- WHAT YOU WILL DO
Look through the lines below and extract any with the word "constitutional".

- RECORDS SHOWN
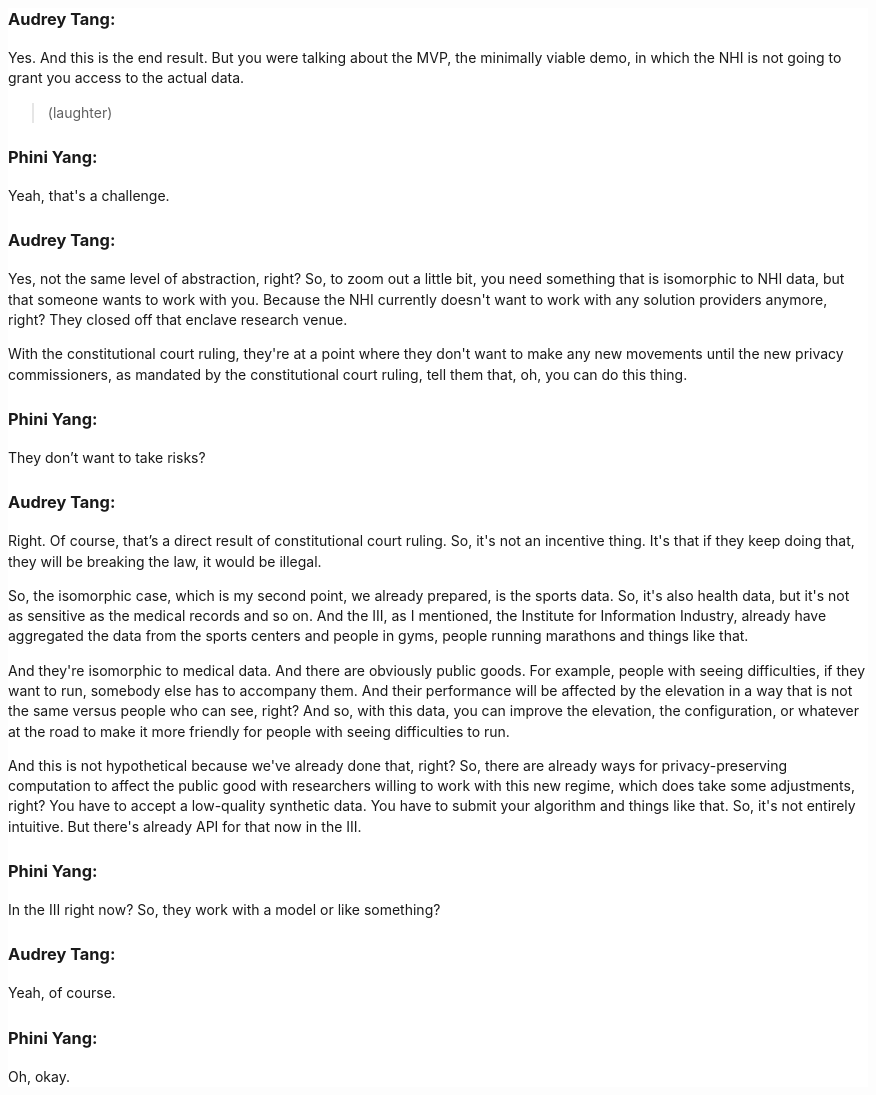 ### Audrey Tang:
Yes. And this is the end result. But you were talking about the MVP, the minimally viable demo, in which the NHI is not going to grant you access to the actual data.

> (laughter)

### Phini Yang:
Yeah, that's a challenge.

### Audrey Tang:
Yes, not the same level of abstraction, right? So, to zoom out a little bit, you need something that is isomorphic to NHI data, but that someone wants to work with you. Because the NHI currently doesn't want to work with any solution providers anymore, right? They closed off that enclave research venue. 

With the constitutional court ruling, they're at a point where they don't want to make any new movements until the new privacy commissioners, as mandated by the constitutional court ruling, tell them that, oh, you can do this thing.

### Phini Yang:
They don’t want to take risks?

### Audrey Tang:
Right. Of course, that’s a direct result of constitutional court ruling. So, it's not an incentive thing. It's that if they keep doing that, they will be breaking the law, it would be illegal.

So, the isomorphic case, which is my second point, we already prepared, is the sports data. So, it's also health data, but it's not as sensitive as the medical records and so on. And the III, as I mentioned, the Institute for Information Industry, already have aggregated the data from the sports centers and people in gyms, people running marathons and things like that. 

And they're isomorphic to medical data. And there are obviously public goods. For example, people with seeing difficulties, if they want to run, somebody else has to accompany them. And their performance will be affected by the elevation in a way that is not the same versus people who can see, right? And so, with this data, you can improve the elevation, the configuration, or whatever at the road to make it more friendly for people with seeing difficulties to run. 

And this is not hypothetical because we've already done that, right? So, there are already ways for privacy-preserving computation to affect the public good with researchers willing to work with this new regime, which does take some adjustments, right? You have to accept a low-quality synthetic data. You have to submit your algorithm and things like that. So, it's not entirely intuitive. But there's already API for that now in the III.

### Phini Yang:
In the III right now? So, they work with a model or like something?

### Audrey Tang:
Yeah, of course.

### Phini Yang:
Oh, okay.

- YOUR RESPONSE
With the constitutional court ruling, they're at a point where they don't want to make any new movements until the new privacy commissioners, as mandated by the constitutional court ruling, tell them that, oh, you can do this thing.
Right. Of course, that’s a direct result of constitutional court ruling. So, it's not an incentive thing. It's that if they keep doing that, they will be breaking the law, it would be illegal.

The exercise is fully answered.